I know that I want to say something, but I’m just not sure what nor how, so please bare with me.
Since being diagnosed with multiple sclerosis, I’ve learned more than a few things about how our insurance and health systems work. I’ve learned how it doesn’t work for the “little guy” - the self-employed, the individuals without access to protected group coverage, the folks living with chronic illness, those who truly cannot afford health insurance coverage but who fall right through the safety net programs.
According to the Centers for Disease Control and Prevention, chronic disease causes major limitations for 1 out of 10, or 25 million people, in the United States. Chronic diseases account for 70% of all deaths in the U.S., which is 1.7 million each year. These statistics from the home page of the CDC’s Chronic Disease Prevention and Health Promotion website.
When you are living with a chronic illness, access to health care services and providers is a basic necessary. In our country, obtaining access is expensive so health insurance coverage is also necessary. But if you have a chronic illness, then obtaining health insurance is a tricky matter. It’s not too bad if you are able to maintain employer-sponsored group health coverage because there are protections provided by law.
The regulations, however, differ from state to state regarding pre-existing health conditions. There is no basic standard of “no pre-existing condition coverage exclusions in the group market” which would simplify the rules. Simplification would eliminate so much wasted effort in trying to determine which rules apply to any given situation. Simplicity is good!!
But notice that I only mentioned employer-sponsored group health coverage. What about individual health coverage?

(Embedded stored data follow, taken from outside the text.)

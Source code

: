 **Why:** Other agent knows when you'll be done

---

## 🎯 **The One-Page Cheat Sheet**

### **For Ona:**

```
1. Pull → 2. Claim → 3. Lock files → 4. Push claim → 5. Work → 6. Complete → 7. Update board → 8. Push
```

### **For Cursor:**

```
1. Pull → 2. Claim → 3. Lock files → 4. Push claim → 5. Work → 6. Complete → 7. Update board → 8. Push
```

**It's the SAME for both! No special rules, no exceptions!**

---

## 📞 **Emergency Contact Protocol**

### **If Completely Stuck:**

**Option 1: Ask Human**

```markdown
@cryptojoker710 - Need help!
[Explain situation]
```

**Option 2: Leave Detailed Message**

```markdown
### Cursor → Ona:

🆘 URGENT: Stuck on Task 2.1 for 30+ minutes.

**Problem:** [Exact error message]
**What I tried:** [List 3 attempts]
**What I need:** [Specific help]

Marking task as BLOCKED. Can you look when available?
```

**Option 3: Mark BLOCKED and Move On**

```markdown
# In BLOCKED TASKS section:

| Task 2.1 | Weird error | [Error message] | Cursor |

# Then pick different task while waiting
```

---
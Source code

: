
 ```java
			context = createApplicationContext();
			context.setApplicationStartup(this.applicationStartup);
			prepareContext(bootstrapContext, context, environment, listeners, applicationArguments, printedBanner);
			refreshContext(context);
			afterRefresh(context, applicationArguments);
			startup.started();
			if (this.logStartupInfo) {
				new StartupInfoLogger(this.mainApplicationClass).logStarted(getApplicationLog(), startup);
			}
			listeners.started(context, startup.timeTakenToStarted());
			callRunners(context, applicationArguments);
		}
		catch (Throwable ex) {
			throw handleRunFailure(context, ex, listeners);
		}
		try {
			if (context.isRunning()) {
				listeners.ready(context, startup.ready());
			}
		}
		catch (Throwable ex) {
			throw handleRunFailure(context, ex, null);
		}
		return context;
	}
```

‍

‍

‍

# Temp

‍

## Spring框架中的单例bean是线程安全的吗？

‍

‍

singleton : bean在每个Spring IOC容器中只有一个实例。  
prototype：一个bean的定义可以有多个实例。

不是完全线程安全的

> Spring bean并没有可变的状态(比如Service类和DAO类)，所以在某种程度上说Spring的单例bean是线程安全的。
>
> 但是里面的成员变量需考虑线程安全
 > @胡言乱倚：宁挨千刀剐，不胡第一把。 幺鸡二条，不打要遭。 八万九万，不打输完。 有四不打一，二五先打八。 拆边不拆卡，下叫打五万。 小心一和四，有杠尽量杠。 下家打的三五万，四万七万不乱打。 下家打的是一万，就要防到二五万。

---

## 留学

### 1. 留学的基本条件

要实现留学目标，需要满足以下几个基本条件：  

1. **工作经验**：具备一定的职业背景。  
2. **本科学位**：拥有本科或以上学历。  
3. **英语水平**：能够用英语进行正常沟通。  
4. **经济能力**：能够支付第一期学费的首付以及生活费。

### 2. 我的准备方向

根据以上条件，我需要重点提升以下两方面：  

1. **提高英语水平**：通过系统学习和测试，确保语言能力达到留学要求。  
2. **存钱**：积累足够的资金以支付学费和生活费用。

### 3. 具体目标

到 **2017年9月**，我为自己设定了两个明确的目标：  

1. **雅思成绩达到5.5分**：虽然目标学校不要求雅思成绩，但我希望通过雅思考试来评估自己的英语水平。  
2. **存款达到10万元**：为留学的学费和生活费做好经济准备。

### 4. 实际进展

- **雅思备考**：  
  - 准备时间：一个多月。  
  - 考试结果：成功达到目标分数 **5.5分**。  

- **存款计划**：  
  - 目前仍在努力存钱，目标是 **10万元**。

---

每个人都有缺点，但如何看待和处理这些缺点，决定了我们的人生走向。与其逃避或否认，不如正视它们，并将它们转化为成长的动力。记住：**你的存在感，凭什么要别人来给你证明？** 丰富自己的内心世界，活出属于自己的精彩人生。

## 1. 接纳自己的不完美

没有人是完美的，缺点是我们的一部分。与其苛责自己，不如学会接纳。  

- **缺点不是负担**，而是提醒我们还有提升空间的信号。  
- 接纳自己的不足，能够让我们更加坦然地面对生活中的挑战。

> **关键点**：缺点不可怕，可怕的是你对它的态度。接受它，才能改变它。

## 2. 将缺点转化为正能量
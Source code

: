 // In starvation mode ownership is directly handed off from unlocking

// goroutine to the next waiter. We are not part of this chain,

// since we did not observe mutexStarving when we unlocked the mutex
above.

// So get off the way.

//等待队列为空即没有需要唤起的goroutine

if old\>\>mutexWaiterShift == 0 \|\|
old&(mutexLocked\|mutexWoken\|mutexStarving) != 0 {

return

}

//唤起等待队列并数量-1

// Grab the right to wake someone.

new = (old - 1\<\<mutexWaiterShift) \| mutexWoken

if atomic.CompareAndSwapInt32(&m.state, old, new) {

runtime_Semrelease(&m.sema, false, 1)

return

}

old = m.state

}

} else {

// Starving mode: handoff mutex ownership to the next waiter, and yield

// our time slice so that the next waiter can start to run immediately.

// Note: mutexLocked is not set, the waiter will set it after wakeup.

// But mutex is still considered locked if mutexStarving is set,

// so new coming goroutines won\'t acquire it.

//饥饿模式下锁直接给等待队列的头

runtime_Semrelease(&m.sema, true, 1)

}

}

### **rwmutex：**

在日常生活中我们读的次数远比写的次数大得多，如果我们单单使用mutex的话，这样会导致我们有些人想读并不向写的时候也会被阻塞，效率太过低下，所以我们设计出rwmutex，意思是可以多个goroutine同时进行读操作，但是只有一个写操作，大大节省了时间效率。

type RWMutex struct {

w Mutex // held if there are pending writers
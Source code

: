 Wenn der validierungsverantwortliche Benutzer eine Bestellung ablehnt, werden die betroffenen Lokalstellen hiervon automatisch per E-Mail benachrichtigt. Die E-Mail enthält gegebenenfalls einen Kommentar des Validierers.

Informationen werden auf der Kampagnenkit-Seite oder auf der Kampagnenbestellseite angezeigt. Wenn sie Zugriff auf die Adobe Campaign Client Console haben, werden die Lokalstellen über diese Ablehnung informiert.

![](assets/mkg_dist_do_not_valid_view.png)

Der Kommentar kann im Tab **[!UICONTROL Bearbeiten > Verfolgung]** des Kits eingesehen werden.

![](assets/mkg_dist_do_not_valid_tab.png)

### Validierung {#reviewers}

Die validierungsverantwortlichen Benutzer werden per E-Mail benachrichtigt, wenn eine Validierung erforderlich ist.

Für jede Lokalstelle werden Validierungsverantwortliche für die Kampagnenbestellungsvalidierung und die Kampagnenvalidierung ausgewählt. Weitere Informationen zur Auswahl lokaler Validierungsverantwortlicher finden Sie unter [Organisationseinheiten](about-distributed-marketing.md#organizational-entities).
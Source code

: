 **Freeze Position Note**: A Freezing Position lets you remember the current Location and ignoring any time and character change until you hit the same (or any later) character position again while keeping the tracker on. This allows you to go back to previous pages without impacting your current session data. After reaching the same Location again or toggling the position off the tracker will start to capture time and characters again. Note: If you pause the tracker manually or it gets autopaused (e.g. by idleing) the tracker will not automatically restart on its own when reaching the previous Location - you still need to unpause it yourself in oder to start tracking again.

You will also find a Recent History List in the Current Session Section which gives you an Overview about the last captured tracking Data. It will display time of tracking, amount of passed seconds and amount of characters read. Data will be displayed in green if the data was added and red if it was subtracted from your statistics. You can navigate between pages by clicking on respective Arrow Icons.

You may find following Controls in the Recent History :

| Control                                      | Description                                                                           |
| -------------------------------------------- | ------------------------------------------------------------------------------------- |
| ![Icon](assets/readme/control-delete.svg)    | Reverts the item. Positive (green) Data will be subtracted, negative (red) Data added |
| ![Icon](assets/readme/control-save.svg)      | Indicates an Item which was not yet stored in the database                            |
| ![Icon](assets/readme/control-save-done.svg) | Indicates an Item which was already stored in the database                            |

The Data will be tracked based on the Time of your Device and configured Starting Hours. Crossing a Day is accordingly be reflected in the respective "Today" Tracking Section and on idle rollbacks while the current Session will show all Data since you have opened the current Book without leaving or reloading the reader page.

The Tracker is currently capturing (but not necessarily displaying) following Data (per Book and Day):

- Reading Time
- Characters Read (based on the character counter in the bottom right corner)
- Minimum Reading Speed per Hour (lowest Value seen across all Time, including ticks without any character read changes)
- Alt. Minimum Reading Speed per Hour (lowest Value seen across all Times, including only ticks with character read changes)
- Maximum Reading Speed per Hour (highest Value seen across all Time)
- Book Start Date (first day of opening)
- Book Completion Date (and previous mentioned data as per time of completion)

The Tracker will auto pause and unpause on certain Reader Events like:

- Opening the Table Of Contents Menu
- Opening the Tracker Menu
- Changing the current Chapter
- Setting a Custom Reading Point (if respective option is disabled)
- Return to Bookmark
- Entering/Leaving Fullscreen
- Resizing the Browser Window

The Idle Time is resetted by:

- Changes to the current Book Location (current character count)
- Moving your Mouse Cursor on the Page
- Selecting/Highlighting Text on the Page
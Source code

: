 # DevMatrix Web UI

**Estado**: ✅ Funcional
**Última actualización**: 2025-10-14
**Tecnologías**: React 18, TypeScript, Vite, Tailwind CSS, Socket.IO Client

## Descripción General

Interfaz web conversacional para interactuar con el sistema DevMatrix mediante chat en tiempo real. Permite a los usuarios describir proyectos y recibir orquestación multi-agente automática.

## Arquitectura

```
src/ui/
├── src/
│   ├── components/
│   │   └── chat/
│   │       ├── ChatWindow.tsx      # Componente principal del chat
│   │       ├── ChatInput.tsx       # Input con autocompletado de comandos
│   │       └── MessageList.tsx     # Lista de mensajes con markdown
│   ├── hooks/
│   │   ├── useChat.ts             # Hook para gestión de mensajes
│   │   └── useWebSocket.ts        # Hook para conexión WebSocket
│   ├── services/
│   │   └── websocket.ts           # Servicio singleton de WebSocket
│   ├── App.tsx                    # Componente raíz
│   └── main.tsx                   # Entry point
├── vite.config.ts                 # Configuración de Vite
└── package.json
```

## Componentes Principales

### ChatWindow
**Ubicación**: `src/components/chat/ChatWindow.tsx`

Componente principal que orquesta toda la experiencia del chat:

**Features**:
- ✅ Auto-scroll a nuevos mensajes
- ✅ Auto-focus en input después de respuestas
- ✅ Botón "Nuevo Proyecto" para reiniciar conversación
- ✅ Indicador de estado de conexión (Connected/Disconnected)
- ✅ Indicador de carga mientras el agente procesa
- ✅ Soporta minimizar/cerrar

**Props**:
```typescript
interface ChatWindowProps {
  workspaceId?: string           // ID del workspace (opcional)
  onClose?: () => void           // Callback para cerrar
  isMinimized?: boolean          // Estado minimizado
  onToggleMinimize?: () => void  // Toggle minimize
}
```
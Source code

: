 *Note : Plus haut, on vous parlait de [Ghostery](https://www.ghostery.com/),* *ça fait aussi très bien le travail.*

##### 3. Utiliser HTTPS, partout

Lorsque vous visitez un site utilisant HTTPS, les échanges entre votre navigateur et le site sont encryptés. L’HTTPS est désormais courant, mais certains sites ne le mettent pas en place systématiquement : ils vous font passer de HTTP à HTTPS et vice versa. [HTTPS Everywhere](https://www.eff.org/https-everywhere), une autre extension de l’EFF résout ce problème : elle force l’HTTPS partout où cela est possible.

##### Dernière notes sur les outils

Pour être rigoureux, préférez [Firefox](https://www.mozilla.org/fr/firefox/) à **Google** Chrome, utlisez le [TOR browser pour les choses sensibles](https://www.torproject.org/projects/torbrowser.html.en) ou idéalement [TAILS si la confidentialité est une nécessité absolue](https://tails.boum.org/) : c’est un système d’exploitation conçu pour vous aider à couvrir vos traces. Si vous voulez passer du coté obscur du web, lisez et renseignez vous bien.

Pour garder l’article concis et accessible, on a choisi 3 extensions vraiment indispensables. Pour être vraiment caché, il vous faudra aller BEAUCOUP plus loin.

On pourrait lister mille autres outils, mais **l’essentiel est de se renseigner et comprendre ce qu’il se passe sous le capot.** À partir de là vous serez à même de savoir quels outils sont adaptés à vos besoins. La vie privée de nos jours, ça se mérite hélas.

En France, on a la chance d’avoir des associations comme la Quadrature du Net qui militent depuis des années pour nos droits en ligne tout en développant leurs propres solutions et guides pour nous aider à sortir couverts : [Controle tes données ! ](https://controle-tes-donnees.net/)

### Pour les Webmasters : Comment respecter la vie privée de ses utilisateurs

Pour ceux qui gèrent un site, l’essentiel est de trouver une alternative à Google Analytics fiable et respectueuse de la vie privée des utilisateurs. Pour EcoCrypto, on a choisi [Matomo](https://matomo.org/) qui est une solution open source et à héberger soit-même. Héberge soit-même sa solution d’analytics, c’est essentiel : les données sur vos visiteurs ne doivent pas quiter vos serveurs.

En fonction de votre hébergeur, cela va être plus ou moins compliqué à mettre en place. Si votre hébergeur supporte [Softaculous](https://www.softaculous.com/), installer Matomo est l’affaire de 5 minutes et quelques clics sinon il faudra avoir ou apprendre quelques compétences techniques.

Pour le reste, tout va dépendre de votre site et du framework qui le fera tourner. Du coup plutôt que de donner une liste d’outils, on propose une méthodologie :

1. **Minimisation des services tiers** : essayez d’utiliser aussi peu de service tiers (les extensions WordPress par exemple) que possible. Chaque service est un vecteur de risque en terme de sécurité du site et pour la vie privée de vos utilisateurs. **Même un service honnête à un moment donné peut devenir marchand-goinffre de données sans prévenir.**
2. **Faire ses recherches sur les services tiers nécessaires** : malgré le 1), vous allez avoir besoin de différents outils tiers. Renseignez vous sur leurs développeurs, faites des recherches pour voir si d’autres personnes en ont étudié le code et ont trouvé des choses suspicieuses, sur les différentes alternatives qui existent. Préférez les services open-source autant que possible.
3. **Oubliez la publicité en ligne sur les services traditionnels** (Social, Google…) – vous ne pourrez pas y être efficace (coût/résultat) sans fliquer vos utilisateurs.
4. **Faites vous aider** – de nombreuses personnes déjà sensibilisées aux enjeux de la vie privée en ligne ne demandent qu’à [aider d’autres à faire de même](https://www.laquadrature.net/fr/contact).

Well, individual health insurance coverage is a whole different ball game. The individual market does not have to play by the same rules as the group market. In fact, the individual market varies even more greatly from state-to-state. See Kaiser State Health Facts.
Do you recall when the Mental Health Parity Act was passed in 2008? Very exciting development in reforming health care. However, it only applied to group health coverage provided by employers, with more than 50 workers, who do not meet a cost exemption. Not for individual policies, not for Medicare, not for small businesses - only large groups. Again, not playing by the same rules but a move in the right direction.
So far these incremental moves are working to improve the health coverage of large groups, not the “little guy.” These changes do nothing to protect those of us exiled to the individual market and not eligible for assistance. I remember when Rudolph Guiliani was running for president. He advocated for millions of people to flood the individual market which would supposedly prompt insurance companies to create less expensive (meaning less comprehensive) policies to “meet individual needs and not government mandates.” I wanted to scream at the top of my lungs - No! NO! You do not want to have what I have. Stay safe and protected!
But as time has gone on in the past 2 years, I begin to have mixed feelings. I wish the best for others and hope that they may stay safe and covered. However, I also begin to wish that more people understood what being one of the “little guys” is like. Those who lose access to their employer-sponsored health coverage find it a cruel and expensive market out here.
With this in mind, I shouldn’t be surprised that the people around me who are fearful of the “health reform bill” are ones who are safe within their employer-provided, subsidized, tax-free, group health insurance coverage. And some of these same people believe that the safety net programs or charities will provide for those “truly in need.” So, next question is what does it mean to be “in need.” This is a tough one to answer, so I’m not even going to try right now.
But why are so many fearful of the health reform efforts being discussed publicly? Is it the fear of change? Is it the “I have mine, now you need to go get yours”? I was told before to “get a good job with benefits.” Well, lots of people are looking for jobs now, period. But what about those who live with chronic illness who may also be limited in their daily activities. Could each of them find a job with good benefits and maintain employment?
Before being diagnosed with multiple sclerosis, I felt safe in having had the foresight to obtain health coverage when I was healthy. I even obtained the highest level of coverage available to me as a self-employed freelance musician. I was proud to be acting as a responsible grown-up.
After being diagnosed and prescribed Copaxone (which costs about $30,000 each year), a friend at the swimming pool asked me, “will your insurance cover it?” See, she has a son who has MS and was well aware of the disease and its treatment options. I innocently replied, “I guess we’ll find out.” Obviously, I thought that the answer was a given. Copaxone was listed on the formulary and my insurance had drug coverage. Well, I learned that it wasn’t that simple.
After struggling with the insurance company and basically begging the assistance program for the help I needed, I learned that nothing is truly that simple. I fell right through the big gaping holes in the safety net programs. Not just one, but many of them. Even my parents who are secure in their FEHBP coverage have had their eyes opened to the problems with our health insurance industry and the lack of federal laws to regulate the ENTIRE system, not just portions of it.
So why are others so fearful of reform? and fearful of having the government establish a level playing field for all? I’m somewhat baffled by this. We have such a mishmash jigsaw puzzle of a system, what is so wrong with creating a system which would truly promote choice and competition?